Directions for this task
Set down exactly the lines below, starting at the one that contains "2. Review Flutter" and ending at the one that contains "The system provides", with both of those lines included and nothing else.

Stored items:
-- Opening Marker --

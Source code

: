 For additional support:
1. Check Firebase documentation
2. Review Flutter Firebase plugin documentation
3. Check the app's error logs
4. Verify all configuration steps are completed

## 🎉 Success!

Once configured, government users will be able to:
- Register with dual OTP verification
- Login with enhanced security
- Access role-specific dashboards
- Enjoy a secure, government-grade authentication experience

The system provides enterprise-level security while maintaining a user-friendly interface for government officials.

-- Closing Marker --
-- Opening Marker --

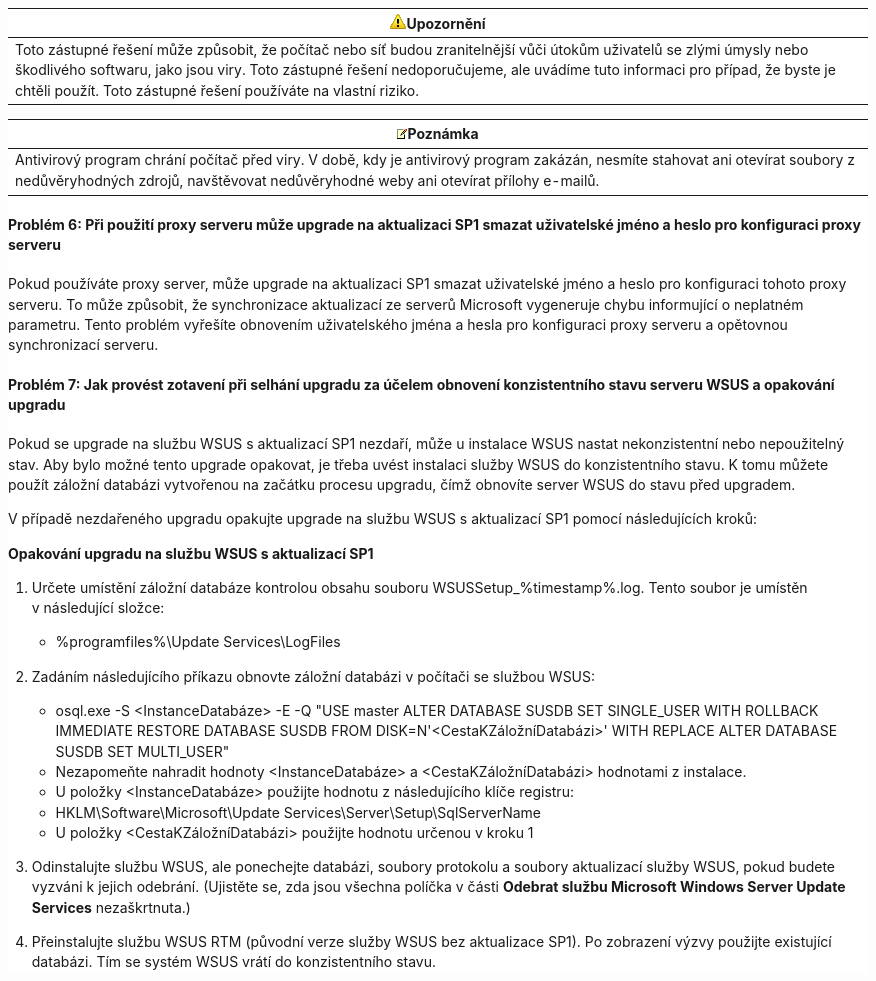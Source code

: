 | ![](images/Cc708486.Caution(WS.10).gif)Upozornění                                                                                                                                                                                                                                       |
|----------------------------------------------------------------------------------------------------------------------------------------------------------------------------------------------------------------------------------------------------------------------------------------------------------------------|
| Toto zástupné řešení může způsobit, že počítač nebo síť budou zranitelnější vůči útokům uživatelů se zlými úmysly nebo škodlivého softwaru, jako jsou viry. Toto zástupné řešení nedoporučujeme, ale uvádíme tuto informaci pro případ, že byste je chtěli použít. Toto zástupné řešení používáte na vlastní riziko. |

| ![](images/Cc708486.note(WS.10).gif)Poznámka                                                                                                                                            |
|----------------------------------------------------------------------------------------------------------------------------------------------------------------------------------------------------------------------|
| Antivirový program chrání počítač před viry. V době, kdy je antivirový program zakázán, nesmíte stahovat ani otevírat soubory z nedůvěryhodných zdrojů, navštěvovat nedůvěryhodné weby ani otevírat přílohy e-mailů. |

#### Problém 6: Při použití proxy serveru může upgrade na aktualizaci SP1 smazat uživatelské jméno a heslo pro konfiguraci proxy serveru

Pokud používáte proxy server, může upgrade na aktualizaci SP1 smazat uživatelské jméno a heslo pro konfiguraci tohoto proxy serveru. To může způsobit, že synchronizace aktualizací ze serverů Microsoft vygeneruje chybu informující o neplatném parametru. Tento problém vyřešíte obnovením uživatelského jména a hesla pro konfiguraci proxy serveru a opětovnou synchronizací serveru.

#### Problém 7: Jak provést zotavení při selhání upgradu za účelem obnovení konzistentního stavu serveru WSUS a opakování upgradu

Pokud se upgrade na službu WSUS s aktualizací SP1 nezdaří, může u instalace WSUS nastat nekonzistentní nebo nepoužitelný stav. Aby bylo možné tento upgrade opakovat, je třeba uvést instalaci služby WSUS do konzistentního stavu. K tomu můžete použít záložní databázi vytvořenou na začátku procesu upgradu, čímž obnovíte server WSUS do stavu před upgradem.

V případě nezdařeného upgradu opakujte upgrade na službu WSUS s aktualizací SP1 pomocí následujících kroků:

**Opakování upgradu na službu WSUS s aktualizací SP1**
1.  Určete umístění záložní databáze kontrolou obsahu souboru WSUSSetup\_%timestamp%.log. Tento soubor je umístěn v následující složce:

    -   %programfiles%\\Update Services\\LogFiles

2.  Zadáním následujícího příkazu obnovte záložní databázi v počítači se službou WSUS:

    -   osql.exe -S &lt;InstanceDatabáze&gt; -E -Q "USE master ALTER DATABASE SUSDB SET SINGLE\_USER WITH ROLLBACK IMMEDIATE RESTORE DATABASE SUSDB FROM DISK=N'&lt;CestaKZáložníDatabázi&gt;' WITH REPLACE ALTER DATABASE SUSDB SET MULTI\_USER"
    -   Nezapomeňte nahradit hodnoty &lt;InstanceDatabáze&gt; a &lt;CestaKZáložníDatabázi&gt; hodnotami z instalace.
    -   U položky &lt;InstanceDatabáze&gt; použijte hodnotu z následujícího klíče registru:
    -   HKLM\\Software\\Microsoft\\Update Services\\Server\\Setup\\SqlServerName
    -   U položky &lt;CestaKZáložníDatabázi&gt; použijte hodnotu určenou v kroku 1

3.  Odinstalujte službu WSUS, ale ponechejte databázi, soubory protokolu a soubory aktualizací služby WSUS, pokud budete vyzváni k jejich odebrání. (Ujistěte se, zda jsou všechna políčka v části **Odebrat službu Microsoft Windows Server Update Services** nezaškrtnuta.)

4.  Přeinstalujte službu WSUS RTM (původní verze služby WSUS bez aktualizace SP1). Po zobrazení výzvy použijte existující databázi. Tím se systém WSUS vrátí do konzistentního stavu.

-- Closing Marker --

Written solution
2. Review Flutter Firebase plugin documentation
3. Check the app's error logs
4. Verify all configuration steps are completed

## 🎉 Success!

Once configured, government users will be able to:
- Register with dual OTP verification
- Login with enhanced security
- Access role-specific dashboards
- Enjoy a secure, government-grade authentication experience

The system provides enterprise-level security while maintaining a user-friendly interface for government officials.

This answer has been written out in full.